The Kabras dialect called Lukabaras/ Olu-Kabarasi is almost similar to Tachoni. However, the Kabras have spread to other regions as a result of intermarriages and movements to seek greener pastures in formal employment. These people are described as adaptable, easily absorbing other cultural values and beliefs. This can be demonstrated in the way many Kabras practice the Christian and Muslim faiths. Notable cultural practices include circumcision ceremonies and bride-price required for marriage.

==History==
Kabrasi clans were named after the heads of the families. They include Abanzasi (Bakamulamba) Abasira, Avatali, Abawande, Abamutama, Basonje, Abashibika, Abakhusia, Bamachina, Abashu, Abamutsembi, Abasumira, Baluu, Batobo, Bachetsi, and Bamakangala. Along with 17 other Luhya subtribes, the Kabras constitute 14 percent of the Kenyan population, making the ethnic group the second largest in the country, next to the Kikuyu.

Before the colonial era, the Kabaras were under the rulership of Nabongo Mumia, the king of the Wanga. They were represented by an elder in his Council of Elders. The last known elder in the king's council was Soita Libukana Samaramarami. The Kabaras are said to have originally been Banyala.

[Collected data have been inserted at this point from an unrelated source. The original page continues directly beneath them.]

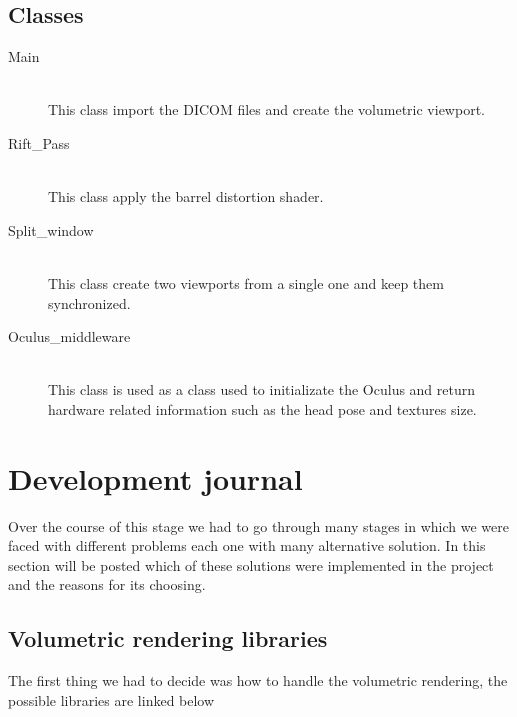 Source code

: \documentclass[11pt]{article} %
\begin{document}
\subsection{Classes}
\begin{description}

\item[Main] \hfill \\
  This class import the DICOM files and create the volumetric viewport.
   \item[Rift\_Pass] \hfill \\
  This class apply the barrel distortion shader.
  \item[Split\_window] \hfill \\
  This class create two viewports from a single one and keep them synchronized.
  \item[Oculus\_middleware] \hfill \\
  This class is used as a class used to initializate the Oculus and return hardware related information such as the head pose and textures size.

\end{description}



\newpage

\section{Development journal}
Over the course of this stage we had to go through many stages in which we were faced with different problems each one with many alternative solution. In this section will be posted which of these solutions were implemented in the project and the reasons for its choosing. 

\subsection{Volumetric rendering libraries}
The first thing we had to decide was how to handle the volumetric rendering, the possible libraries are linked below
\end{document}
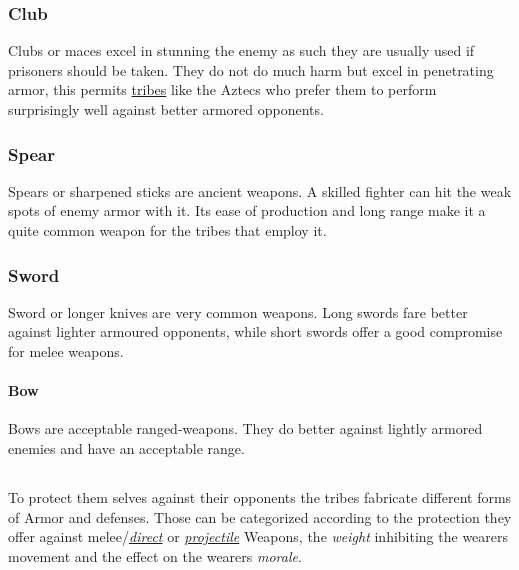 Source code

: \subsubsection{Club}\label{ch:Goods:Armory:Weapons:Club}

Clubs or maces excel in stunning the enemy as such they are usually used if
prisoners should be taken. They do not do much harm but excel in penetrating
armor, this permits \hyperref[ch:Tribes]{tribes} like the \gls{Aztecs} who
prefer them to perform surprisingly well against better armored opponents.

\subsubsection{Spear}\label{ch:Goods:Armory:Weapons:Spear}

Spears or sharpened sticks are ancient weapons. A skilled fighter can hit the
weak spots of enemy armor with it. Its ease of production and long range make
it a quite common weapon for the tribes that employ it.

\subsubsection{Sword}\label{ch:Goods:Armory:Weapons:Sword}

Sword or longer knives are very common weapons. Long swords fare better against
lighter armoured opponents, while short swords offer a good compromise for
melee weapons.

\paragraph{Bow}

Bows are acceptable ranged-weapons. They do better against lightly armored
enemies and have an acceptable range.

\subsection{}\label{ch:Goods:Armory:Armor}

To protect them selves against their opponents the tribes fabricate different
forms of \gls*{Armor} and defenses. Those can be categorized according to the
protection they offer against melee/\hyperref[ch:Conflict]{\emph{direct}} or
\hyperref[ch:Conflict]{\emph{projectile}} \glspl{Weapon}, the \emph{weight}
inhibiting the wearers movement and the effect on the wearers \emph{morale}.

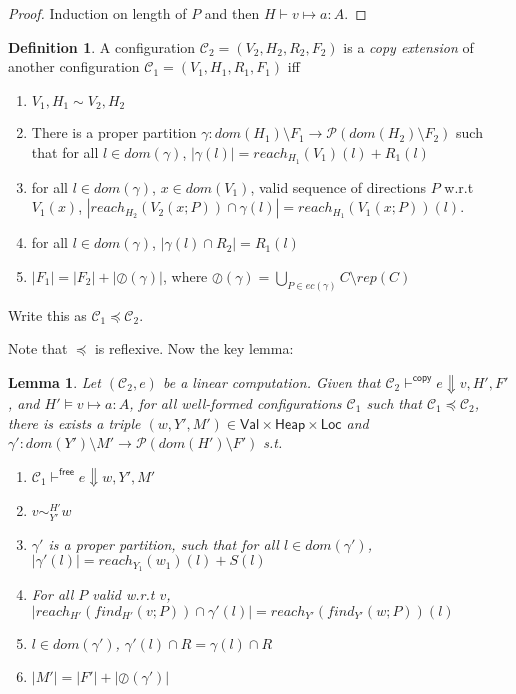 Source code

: \documentclass[11pt]{article}
\newcommand{\ms}[1]{\ensuremath{\mathsf{#1}}}
\newcommand{\veq}[4]{#3 \sim^{#1}_{#2} #4}
\newcommand{\oh}[1]{\oslash(#1)}
\newtheorem{lemma}[theorem]{Lemma}
\theoremstyle{definition}
\newtheorem{definition}{Definition}[section]
\begin{document}
\begin{proof}
	Induction on length of $P$ and then $H \vdash v \mapsto a : A$.
\end{proof}

\begin{definition}
A configuration $\mathcal{C}_2 = (V_2,H_2,R_2,F_2)$ is a \emph{copy extension} of another configuration
$\mathcal{C}_1 = (V_1,H_1,R_1,F_1)$ iff
\begin{enumerate}
\item $V_1,H_1 \sim V_2,H_2$
\item There is a proper partition $\gamma : dom(H_1) \setminus F_1 \to \mathcal{P}(dom(H_2) \setminus F_2)$ 
such that for all $l \in dom(\gamma)$, $|\gamma(l)| = reach_{H_1}(V_1)(l) + R_1(l)$
\item for all $l \in dom(\gamma)$, $x \in dom(V_1)$, valid sequence of directions $P$ w.r.t $V_1(x)$,
	$|reach_{H_2}(V_2(x;P)) \cap \gamma(l)| = reach_{H_1}(V_1(x;P))(l)$.
\item for all $l \in dom(\gamma)$, $|\gamma(l) \cap R_2| = R_1(l)$
\item $|F_1| = |F_2| + |\oh{\gamma}|$, where 
	$\oh{\gamma} = \bigcup_{P \in ec(\gamma)} C \setminus rep(C)$
\end{enumerate}
Write this as $\mathcal{C}_1 \preceq \mathcal{C}_2$.
\end{definition} 

Note that $\preceq$ is reflexive. Now the key lemma:

\begin{lemma}
	Let $(\mathcal{C}_2,e)$ be a linear computation. Given that 
	$\mathcal{C}_2 \vdash^{\mathsf{copy}} e \Downarrow v,H',F'$, and $H' \vDash v \mapsto a : A$, 
	for all well-formed configurations $\mathcal{C}_1$ such that $\mathcal{C}_1 \preceq \mathcal{C}_2$,
there is exists a triple
$(w,Y',M') \in \ms{Val} \times \ms{Heap} \times \ms{Loc}$ and 
	$\gamma' : dom(Y') \setminus M' \to \mathcal{P}(dom(H') \setminus F')$ s.t.
	\begin{enumerate}
			\item $\mathcal{C}_1 \vdash^{\mathsf{free}} e \Downarrow w,Y',M'$
			\item $\veq{H'}{Y'}{v}{w}$
			\item $\gamma'$ is a proper partition, such that for all $l \in dom(\gamma')$, 
				$|\gamma'(l)| = reach_{Y_1}(w_1)(l) + S(l)$
			\item For all $P$ valid w.r.t $v$, $|reach_{H'}(find_{H'}(v;P)) \cap \gamma'(l)| = 
				reach_{Y'}(find_{Y'}(w;P))(l)$
			\item $l \in dom(\gamma')$, 
					$\gamma'(l) \cap R = \gamma(l) \cap R$ 
			\item $|M'| = |F'| + |\oh{\gamma'}|$
	\end{enumerate}
\end{lemma}
\end{document}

When Quaker missionaries came to Kenya in the early part of the twentieth century, they spread out to Kabaras from Kaimosi in Tiriki. During the British colonization, the Kabras - along with the Wanga tribe - collaborated with the colonialists. These tribes, especially the Bukusu, which waged strong resistance to the invaders, avoided the fate of most of the Luhya people, who lost their fertile lands to the British colonial rule.

== Politics ==
In politics, one of the famous Kabras politician is Dr. Noah Mahalang'ang'a Wekesa, the former Kwanza MP and who also served as Wildlife and Forestry minister under President Mwai Kibaki. Another notable Kabras politician was the late Soita Shitanda, who represented Malava Constituency in parliament and served as a Housing Minister in President Mwai Kibaki's cabinet. He was instrumental in the revival of the sugarcane industry in Western Kenya, spearheading the establishment of West Kenya Sugar factory in Malava. Other notable Kabras include Popular Radio Presenter Kigogo Francis Luchivya, TV Presenter Tonnny kwalanda , former basketball Star Angela Luchivya , Advocate Amos Shihundu, Former Chief Justice, the Late Zacchaeus Chesoni, who hailed from the Kabras sub tribe Bamachina clan close to Chimoi area near Webuye. Others are Omurembe Iyadi, former director of Agricultural Finance Cooperation (AFC) and the late Peter Jonah Mmula of the ministry of lands and settlement (during Mzee Jomo Kenyatta's presidency) who was a close ally and key player in the late Masinde Muliro's political and business prowess. Dr. Noah Wekesa and the late Peter Mmula are first cousins, their mothers being sisters.

== Economic activities ==
Kabras people are farmers, practicing livestock rearing and crop farming. The main cash crop is sugarcane, which is harvested and taken to West Kenya Sugar Company, Butali Sugar as well as Mumias Sugar Company. With the decreasing demand for sugarcane due to shutting down of local companies, the Kabras have resorted to other crop farming and livestock rearing.